I received a check-plus on my first fiction writing assigment (the equivolent of an A). He liked the pure voice, the original introduction of the characters, the catchy phrases I invented, the fact that I made up a word and wasn't afraid to toss it into the soup of my writing. The word, by the way, was "beginingless". Awesome.
But I can't feel great about this story. I cheated, you see. This is a fiction writing class, and I was writing about something very, very true. How can I help but having a pure voice when telling about something I actually feel, actually live with? The challenge of fiction is maintaining the pure voice through a lie you're loving to tell.
I want to do that, badly.

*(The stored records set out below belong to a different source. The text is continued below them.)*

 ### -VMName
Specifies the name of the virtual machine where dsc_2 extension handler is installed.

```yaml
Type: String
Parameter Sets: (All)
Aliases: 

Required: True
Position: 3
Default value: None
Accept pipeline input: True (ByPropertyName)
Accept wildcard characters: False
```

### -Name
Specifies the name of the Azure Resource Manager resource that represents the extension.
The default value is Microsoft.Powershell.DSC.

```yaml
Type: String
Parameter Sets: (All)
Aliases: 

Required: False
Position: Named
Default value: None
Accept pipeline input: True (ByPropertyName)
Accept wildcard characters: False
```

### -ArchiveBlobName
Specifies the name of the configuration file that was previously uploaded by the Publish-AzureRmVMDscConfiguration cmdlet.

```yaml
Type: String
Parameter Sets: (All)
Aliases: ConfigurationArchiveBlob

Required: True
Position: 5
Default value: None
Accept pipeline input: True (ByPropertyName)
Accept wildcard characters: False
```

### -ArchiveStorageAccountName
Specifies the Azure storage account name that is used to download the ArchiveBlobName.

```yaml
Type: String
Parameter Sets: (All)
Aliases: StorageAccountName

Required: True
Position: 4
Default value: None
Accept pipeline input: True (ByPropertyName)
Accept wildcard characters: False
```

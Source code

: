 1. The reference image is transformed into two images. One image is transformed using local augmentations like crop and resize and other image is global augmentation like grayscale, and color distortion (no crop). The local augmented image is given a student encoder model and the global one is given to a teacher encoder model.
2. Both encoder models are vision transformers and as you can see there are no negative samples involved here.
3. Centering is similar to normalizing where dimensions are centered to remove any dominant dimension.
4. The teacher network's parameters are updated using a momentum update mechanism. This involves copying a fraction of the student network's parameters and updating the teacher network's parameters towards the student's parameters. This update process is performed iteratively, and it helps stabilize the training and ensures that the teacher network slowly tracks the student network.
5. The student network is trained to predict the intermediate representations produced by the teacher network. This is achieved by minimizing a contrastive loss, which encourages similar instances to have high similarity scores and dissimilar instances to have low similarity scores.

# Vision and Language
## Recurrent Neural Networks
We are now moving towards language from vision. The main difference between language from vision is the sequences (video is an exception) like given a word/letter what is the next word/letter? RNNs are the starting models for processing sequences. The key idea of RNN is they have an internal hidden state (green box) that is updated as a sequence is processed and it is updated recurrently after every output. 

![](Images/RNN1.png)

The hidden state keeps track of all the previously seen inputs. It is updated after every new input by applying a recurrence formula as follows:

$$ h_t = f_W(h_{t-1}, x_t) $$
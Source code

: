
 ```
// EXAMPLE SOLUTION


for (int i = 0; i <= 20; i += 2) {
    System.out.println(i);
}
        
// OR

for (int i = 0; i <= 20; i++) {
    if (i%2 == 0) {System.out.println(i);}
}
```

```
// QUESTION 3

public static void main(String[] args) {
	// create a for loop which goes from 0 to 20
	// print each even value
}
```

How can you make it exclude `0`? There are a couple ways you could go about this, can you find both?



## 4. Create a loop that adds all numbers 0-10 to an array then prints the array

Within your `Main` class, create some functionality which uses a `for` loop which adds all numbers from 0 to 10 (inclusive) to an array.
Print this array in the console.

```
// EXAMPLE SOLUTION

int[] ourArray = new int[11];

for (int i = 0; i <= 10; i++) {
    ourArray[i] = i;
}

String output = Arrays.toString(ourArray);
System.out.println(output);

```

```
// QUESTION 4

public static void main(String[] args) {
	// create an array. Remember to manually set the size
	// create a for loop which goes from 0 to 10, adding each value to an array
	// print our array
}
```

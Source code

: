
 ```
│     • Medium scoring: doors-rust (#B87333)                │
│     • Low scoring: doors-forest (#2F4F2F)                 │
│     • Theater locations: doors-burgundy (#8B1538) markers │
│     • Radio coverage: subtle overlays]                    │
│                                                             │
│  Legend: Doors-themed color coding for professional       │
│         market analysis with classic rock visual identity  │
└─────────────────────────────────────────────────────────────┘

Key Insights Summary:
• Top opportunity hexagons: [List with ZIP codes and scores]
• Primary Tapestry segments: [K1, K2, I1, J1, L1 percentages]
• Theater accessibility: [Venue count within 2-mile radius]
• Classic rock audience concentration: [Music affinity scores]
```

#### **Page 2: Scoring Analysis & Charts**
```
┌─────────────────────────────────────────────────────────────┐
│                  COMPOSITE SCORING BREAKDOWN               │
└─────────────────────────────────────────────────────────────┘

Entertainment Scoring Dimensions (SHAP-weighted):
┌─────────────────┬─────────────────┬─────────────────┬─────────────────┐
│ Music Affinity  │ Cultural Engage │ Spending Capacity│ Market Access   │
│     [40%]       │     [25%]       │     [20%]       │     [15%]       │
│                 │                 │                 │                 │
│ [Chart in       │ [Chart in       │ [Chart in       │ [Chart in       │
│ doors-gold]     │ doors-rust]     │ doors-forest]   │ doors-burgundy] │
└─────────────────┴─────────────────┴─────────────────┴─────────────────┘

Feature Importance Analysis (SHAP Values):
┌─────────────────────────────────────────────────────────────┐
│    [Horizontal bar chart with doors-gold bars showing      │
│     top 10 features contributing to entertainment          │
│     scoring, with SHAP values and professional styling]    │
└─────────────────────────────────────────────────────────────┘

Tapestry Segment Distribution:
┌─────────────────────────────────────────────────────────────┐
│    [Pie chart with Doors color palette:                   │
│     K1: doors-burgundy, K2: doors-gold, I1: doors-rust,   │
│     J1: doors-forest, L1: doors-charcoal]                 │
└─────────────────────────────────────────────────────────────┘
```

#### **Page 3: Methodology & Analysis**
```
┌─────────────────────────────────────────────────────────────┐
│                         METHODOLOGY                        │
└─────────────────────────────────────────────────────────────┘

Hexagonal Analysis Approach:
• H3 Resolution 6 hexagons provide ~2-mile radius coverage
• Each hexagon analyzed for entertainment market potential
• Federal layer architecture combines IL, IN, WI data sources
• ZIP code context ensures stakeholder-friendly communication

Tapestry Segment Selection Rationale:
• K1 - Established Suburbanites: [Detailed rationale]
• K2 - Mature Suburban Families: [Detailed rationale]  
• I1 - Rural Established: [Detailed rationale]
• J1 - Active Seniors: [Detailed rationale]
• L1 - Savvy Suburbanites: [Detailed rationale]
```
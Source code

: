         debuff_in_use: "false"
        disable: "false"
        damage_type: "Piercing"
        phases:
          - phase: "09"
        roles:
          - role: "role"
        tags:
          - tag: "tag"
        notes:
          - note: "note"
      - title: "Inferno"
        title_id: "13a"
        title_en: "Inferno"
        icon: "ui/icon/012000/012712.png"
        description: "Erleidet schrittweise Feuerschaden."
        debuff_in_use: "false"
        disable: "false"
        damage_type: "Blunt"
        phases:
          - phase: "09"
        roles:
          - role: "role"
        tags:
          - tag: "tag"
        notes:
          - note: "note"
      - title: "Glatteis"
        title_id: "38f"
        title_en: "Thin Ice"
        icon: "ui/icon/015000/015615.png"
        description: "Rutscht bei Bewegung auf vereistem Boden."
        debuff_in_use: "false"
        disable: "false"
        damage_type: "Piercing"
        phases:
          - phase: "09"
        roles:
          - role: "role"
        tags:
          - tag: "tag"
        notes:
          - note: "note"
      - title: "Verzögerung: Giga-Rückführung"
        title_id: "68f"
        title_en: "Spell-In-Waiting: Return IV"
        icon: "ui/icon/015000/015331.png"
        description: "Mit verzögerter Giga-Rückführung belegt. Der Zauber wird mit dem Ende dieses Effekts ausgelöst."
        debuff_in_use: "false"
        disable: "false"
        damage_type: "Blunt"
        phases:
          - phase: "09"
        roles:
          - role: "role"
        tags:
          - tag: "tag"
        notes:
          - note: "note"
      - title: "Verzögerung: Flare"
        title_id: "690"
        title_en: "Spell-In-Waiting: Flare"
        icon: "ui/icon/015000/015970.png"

First, though, I must shed this ridiculous non-fiction voice I've developed for myself (and I'm afraid the blogging is partially to blame).
As part of a generation between Gen X and Gen Y, and as an individual who feels her entire existance is unfortunately less than extraordinary, and as a person who still finds so much to say, and as a young woman with ambition to be a writer, it's hard to believe that on occasion I lose my sense of self.
Personal definition is important, always. And most people chose to define themselves in the relative sense, utilizing a series of comparisons to describe what they are and what they most definately are not. I do that, too.
For example, I can neatly package myself into the following social compartments:
Marital Status: Married
Profession: Student/Insurance Broker
Religion/Faith: Christian - Non-denominational
Misc: Non-smoker, animal-lover, meat-eater, Jeep-driver, Audrey Hepburn fan, Friends-watcher
That's enough. It's boring. True, but ultimately not the stuff of history. And all of it relies strictly on a series of comparisons: me v. everyone else on the planet.
It hits me.
As an author my job is to blend in with the wallpaper while my character throws her tea party. No one should be able to feel me in my work; if they do, my job as a writer of fiction has not been well done. Beyond that, I only know about forty people on earth who are in touch with me enough to hear me in my writing. The rest of the world would have no idea that the forty-year-old Iranian hair stylist at the local salon, mother of three teenage girls (one of whom is pregant!), struggling with her smoking addiction and her on-going grudge with God... who I invented, has any hint of Audrey Jean Camp in her!
Will I ever be able to write about anyone who does not look, sound, act, express themselved exactly the way I do?
A good fiction writer does that. Every day. Today I tried something during a writing exercise in class. The prompt was "A visit to the doctor". Figuring there would be, amongst my twenty gifted classmates, a smattering of the typical cancer stories, childbirth scenarios, etc., I acknowleged that this was my chance to find a different voice. We only had ten minutes, but I wound up with the story of a girl with a headache. Her real problem, though, was anorexia. One soccer practice and one slightly unorthodox visit to the doctor later, I had myself a quirky story with a sweet undertone and a moral waiting at the end. Okay, the moral was a little lame: always eat. But I was proud of the rest.
The first two pages of our first to-be-workshopped story are due on Monday. I have five days to write something amazing. No pressure. At least I've figured out that I must, first, lose my own voice before letting a new character speak. Good luck, me.